XIV. Il y a des gens assez déraisonnables pour croire qu’une femme peut les offenser. Qu’importent ses richesses, le nombre de ses porteurs, les bijoux qui chargent ses oreilles, l’ampleur de sa litière ? Ce n’en est pas moins un être peu éclairé ; et si de saines doctrines, si un long enseignement n’ont retrempé cette âme, elle reste intraitable, et esclave de ses passions Quelques-uns ne peuvent souffrir qu’un friseur les coudoie, prennent pour offenses les difficultés d’un portier, la morgue d’un nomenclateur15, les hauteurs d’un valet de chambre.
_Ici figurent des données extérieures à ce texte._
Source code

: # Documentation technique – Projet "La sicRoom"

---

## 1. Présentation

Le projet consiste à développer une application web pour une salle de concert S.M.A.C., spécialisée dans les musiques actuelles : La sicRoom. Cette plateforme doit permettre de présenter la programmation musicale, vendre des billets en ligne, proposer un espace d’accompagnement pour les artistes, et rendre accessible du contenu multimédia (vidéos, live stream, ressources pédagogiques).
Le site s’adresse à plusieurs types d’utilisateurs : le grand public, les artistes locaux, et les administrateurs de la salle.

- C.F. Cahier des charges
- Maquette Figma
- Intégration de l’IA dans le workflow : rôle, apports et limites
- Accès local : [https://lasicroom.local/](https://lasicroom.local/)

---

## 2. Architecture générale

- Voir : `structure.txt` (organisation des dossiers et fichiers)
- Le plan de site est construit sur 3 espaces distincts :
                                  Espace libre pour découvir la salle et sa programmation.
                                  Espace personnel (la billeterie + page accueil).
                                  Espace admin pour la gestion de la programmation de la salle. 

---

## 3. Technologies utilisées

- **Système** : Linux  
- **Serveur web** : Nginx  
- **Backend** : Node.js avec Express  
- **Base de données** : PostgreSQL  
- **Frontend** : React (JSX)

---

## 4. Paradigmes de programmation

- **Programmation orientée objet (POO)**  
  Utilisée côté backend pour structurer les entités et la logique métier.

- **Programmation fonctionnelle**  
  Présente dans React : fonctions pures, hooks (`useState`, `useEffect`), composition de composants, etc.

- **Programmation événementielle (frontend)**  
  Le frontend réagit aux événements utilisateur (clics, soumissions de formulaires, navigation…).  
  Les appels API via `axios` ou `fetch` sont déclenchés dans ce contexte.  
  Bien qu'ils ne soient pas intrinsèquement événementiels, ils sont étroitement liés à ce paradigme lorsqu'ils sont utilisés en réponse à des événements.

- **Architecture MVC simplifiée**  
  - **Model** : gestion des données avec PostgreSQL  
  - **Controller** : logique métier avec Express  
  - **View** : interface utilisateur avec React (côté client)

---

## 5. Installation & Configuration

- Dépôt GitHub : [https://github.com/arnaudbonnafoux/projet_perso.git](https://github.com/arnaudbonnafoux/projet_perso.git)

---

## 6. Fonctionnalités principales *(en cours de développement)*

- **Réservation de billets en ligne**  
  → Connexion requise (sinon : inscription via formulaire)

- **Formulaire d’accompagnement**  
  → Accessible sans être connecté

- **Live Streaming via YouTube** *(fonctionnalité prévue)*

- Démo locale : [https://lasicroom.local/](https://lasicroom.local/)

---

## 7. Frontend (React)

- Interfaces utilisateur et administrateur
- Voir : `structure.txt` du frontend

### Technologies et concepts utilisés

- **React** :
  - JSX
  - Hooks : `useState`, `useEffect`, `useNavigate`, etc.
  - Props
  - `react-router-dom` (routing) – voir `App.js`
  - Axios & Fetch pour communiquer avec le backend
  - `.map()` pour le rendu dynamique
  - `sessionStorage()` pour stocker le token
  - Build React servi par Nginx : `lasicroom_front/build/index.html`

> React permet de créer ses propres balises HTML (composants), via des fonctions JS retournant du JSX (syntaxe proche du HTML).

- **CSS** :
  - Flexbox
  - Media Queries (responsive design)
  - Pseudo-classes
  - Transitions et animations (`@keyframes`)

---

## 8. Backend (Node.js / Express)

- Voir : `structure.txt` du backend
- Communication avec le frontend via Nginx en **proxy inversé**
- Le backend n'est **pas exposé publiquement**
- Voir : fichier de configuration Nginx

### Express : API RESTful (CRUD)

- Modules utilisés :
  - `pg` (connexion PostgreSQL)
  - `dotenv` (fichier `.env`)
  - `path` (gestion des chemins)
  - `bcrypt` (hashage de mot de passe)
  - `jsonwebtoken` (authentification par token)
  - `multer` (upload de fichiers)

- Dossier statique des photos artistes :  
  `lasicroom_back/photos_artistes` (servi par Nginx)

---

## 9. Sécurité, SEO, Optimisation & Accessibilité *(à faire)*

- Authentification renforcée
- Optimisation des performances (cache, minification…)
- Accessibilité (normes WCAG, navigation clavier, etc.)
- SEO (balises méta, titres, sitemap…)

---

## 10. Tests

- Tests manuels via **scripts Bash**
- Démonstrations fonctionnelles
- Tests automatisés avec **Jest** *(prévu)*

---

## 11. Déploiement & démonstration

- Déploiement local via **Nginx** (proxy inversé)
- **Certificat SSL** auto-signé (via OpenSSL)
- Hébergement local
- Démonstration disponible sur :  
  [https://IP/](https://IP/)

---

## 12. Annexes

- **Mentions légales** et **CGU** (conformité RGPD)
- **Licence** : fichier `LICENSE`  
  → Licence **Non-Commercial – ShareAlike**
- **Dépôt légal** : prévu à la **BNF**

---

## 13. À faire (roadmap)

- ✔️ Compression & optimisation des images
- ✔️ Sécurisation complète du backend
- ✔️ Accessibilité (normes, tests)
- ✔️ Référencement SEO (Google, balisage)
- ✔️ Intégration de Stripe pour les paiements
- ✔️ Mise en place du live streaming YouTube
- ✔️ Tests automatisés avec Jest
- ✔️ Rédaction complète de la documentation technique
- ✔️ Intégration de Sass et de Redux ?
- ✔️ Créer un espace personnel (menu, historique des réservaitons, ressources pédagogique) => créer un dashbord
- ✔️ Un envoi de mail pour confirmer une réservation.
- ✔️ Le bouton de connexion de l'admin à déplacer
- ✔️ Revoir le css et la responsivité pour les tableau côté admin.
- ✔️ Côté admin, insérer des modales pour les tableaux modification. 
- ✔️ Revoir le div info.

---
Oh ! que tout cela doit faire rire de pitié et doit remplir d’une douce satisfaction celui qui, du fracas des erreurs d’autrui, ramène ses regards sur sa propre tranquillité ! « Qu’est-ce à dire ? Le sage n’approchera pas d’une porte que défend un gardien brutal ? » Assurément il en tentera l’accès, si c’est chose essentielle qui l’appelle ; cet homme, quel qu’il soit, il le traitera comme un chien hargneux, qu’on apaise en lui jetant de la pâture. Il ne s’indignera pas d’une légère dépense pour franchir le seuil d’une maison, en pensant qu’il y a des ponts où le passage se paye. Il payera donc aussi cet homme, si brutal qu’il soit, qui lève un impôt sur les visites : il sait acheter ce qui se vend. Il n’y a qu’un petit esprit qui s’applaudisse d’avoir dit son fait à un portier, de lui avoir brisé sa baguette[1], d’avoir été droit au maître et demandé satisfaction sur les épaules de l’esclave. On descend, dans la lutte, au niveau de l’adversaire ; l’eut-on vaincu, on s’est fait son égal16. « Mais si le sage reçoit des soufflets, comment agira-t-il ? » Comme Caton quand on le frappa au visage : il ne prit point feu, il ne vengea point son injure, il n’eut pas même besoin de pardonner ; il la nia. Il y avait plus de grandeur à nier qu’à pardonner. Nous n’insisterons pas longtemps ; qui ne sait en effet que nulle de ces choses qui passent pour des biens ou des maux n’apparaît au sage sous la même face qu’aux autres hommes ? Il ne s’inquiète pas de savoir ce qu’ils appellent honte et misère ; il ne fait point route avec la foule : mais de même que les astres, dont la marche est en sens contraire à celle des cieux, lui il avance au rebours des préjugés de tous.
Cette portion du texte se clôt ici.